Bertram Böhm    ·   Eching bei München

Familien- und Organisationsaufstellungen


4. Die einzelnen Aufstellungen

 
Beim "Aufstellen" selbst steht jeweils ein einzelnes Gruppenmitglied, welches ein bestimmtes Problem auf dem Hintergrund seiner Wurzeln bearbeiten möchte, im Mittelpunkt.

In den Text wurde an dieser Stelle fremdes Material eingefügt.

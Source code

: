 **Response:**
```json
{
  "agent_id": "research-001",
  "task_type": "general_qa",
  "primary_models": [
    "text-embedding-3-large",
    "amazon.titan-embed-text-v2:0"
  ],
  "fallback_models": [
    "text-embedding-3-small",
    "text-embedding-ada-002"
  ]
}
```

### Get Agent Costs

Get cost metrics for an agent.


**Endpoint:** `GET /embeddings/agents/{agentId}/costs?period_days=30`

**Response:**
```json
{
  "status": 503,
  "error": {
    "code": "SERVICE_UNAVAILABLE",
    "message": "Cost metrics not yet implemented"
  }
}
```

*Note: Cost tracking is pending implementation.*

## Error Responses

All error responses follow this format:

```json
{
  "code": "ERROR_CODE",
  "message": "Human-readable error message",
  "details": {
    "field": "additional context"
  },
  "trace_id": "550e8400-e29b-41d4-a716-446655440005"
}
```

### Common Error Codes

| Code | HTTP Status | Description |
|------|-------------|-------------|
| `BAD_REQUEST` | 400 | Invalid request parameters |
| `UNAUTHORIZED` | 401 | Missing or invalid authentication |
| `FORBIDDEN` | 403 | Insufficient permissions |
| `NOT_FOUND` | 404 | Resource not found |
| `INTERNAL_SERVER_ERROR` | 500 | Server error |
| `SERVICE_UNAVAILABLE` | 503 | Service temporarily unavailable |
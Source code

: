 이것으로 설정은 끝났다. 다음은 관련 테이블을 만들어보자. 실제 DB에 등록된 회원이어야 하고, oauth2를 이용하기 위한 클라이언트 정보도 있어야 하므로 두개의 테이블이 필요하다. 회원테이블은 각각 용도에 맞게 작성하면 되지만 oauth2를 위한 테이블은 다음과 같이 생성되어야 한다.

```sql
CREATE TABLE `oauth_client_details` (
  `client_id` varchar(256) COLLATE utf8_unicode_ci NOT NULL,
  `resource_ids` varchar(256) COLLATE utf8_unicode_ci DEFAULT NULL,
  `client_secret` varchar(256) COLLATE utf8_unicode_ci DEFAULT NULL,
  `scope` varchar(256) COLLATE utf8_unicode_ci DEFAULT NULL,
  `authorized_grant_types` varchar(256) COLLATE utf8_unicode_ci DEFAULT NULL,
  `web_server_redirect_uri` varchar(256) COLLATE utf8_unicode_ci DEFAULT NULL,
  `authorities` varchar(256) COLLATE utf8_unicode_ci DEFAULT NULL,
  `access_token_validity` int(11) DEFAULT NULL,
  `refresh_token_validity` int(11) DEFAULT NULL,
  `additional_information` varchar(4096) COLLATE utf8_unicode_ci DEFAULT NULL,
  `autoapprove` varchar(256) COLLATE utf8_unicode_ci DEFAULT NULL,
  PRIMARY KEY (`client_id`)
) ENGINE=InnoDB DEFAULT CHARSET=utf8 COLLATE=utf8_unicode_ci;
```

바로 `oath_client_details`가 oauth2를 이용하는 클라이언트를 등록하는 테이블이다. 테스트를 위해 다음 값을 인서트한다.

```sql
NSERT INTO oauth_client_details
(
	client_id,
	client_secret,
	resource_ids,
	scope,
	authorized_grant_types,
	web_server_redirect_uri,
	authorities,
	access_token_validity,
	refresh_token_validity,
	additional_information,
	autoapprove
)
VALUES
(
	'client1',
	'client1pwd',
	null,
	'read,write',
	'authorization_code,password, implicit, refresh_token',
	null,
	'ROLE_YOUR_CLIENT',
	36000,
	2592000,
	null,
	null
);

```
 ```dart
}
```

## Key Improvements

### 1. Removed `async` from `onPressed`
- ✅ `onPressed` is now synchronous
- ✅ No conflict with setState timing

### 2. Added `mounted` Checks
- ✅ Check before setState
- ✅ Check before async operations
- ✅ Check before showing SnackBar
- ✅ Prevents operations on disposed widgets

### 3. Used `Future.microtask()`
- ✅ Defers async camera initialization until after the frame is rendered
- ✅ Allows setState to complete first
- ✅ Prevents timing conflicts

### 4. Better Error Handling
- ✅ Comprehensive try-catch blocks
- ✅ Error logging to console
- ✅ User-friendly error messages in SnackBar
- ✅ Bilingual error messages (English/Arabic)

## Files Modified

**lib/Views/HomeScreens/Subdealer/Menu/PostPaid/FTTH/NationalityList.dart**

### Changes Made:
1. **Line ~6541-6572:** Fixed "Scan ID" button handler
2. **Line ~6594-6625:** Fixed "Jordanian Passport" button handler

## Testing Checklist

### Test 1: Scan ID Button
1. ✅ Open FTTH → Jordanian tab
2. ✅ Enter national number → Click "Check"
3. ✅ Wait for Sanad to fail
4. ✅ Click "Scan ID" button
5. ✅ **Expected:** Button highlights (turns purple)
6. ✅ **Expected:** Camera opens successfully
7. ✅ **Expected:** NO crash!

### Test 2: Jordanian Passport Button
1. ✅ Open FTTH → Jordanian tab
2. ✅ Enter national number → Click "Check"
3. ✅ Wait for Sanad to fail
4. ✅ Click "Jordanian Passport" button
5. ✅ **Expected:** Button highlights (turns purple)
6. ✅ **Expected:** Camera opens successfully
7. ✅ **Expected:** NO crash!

Die anderen Seminarteilnehmer stellen sich für die Dauer der Aufstellung als Rollenspieler zur Verfügung. Sie tauchen in die Gefühls- und Wahrnehmungswelt des aufgestellten Systems ein und teilen der Gruppe ihre Empfindungen oder Impulse mit. Diese Wahrnehmungen werden mit den systemischen Erkenntnissen über "heilsame" Beziehungen abgeglichen.

Auf diesem Hintergrund entwickelt der Seminarleiter ein Lösungsbild, mit welchem das gestellte System (Individuum, Familie, Organisation oder Unternehmen) das bestehende Problem einer Lösung zuführen und zufrieden weiterarbeiten kann. Häufig erhalten aber auch die anderen Gruppenmitglieder aus ihren Erfahrungen in der meist nicht zufällig zugeordneten Rolle oder durch das unwillkürliche "Mitschwingen" mit verwandten Anteilen wertvolle Impulse für ihre eigene Weiterentwicklung.